* Exercise description: Once the line containing "1. createRoot and render functions" is found in the records below, return it and each following line exactly, up to and including the line containing "1. Component composition", and nothing else.

■ ■ ■ ■ ■ ■ ■

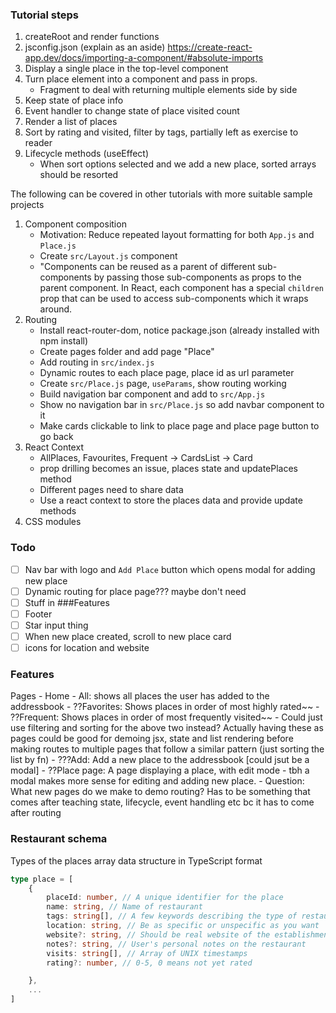 
### Tutorial steps
1. createRoot and render functions
1. jsconfig.json (explain as an aside) https://create-react-app.dev/docs/importing-a-component/#absolute-imports
1. Display a single place in the top-level component
1. Turn place element into a component and pass in props.
    - Fragment to deal with returning multiple elements side by side
1. Keep state of place info
1. Event handler to change state of place visited count
1. Render a list of places
1. Sort by rating and visited, filter by tags, partially left as exercise to reader
1. Lifecycle methods (useEffect)
    - When sort options selected and we add a new place, sorted arrays should be resorted

The following can be covered in other tutorials with more suitable sample projects

1. Component composition
    - Motivation: Reduce repeated layout formatting for both `App.js` and `Place.js`
    - Create `src/Layout.js` component
    - "Components can be reused as a parent of different sub-components by passing those sub-components as props to the parent component. In React, each component has a special `children` prop that can be used to access sub-components which it wraps around.
1. Routing
    - Install react-router-dom, notice package.json (already installed with npm install)
    - Create pages folder and add page "Place"
    - Add routing in `src/index.js`
    - Dynamic routes to each place page, place id as url parameter
    - Create `src/Place.js` page, `useParams`, show routing working
    - Build navigation bar component and add to `src/App.js`
    - Show no navigation bar in `src/Place.js` so add navbar component to it
    - Make cards clickable to link to place page and place page button to go back
1. React Context
    - AllPlaces, Favourites, Frequent -> CardsList -> Card
    - prop drilling becomes an issue, places state and updatePlaces method
    - Different pages need to share data
    - Use a react context to store the places data and provide update methods
1. CSS modules

### Todo

- [ ] Nav bar with logo and `Add Place` button which opens modal for adding new place
- [ ] Dynamic routing for place page??? maybe don't need
- [ ] Stuff in ###Features
- [ ] Footer
- [ ] Star input thing
- [ ] When new place created, scroll to new place card
- [ ] icons for location and website

### Features
Pages
    - Home
    - All: shows all places the user has added to the addressbook
    - ??Favorites: Shows places in order of most highly rated~~
    - ??Frequent: Shows places in order of most frequently visited~~
    - Could just use filtering and sorting for the above two instead? Actually having these as pages could be good for demoing jsx, state and list rendering before making routes to multiple pages that follow a similar pattern (just sorting the list by fn)
    - ???Add: Add a new place to the addressbook [could jsut be a modal]
    - ??Place page: A page displaying a place, with edit mode
    - tbh a modal makes more sense for editing and adding new place.
    - Question: What new pages do we make to demo routing? Has to be something that comes after teaching state, lifecycle, event handling etc bc it has to come after routing

### Restaurant schema
Types of the places array data structure in TypeScript format
```ts
type place = [
    {
        placeId: number, // A unique identifier for the place
        name: string, // Name of restaurant
        tags: string[], // A few keywords describing the type of restaurant
        location: string, // Be as specific or unspecific as you want
        website?: string, // Should be real website of the establishment
        notes?: string, // User's personal notes on the restaurant
        visits: string[], // Array of UNIX timestamps
        rating?: number, // 0-5, 0 means not yet rated

    },
    ...
]
```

■ ■ ■ ■ ■ ■ ■

* Answer area:
1. createRoot and render functions
1. jsconfig.json (explain as an aside) https://create-react-app.dev/docs/importing-a-component/#absolute-imports
1. Display a single place in the top-level component
1. Turn place element into a component and pass in props.
    - Fragment to deal with returning multiple elements side by side
1. Keep state of place info
1. Event handler to change state of place visited count
1. Render a list of places
1. Sort by rating and visited, filter by tags, partially left as exercise to reader
1. Lifecycle methods (useEffect)
    - When sort options selected and we add a new place, sorted arrays should be resorted

The following can be covered in other tutorials with more suitable sample projects

1. Component composition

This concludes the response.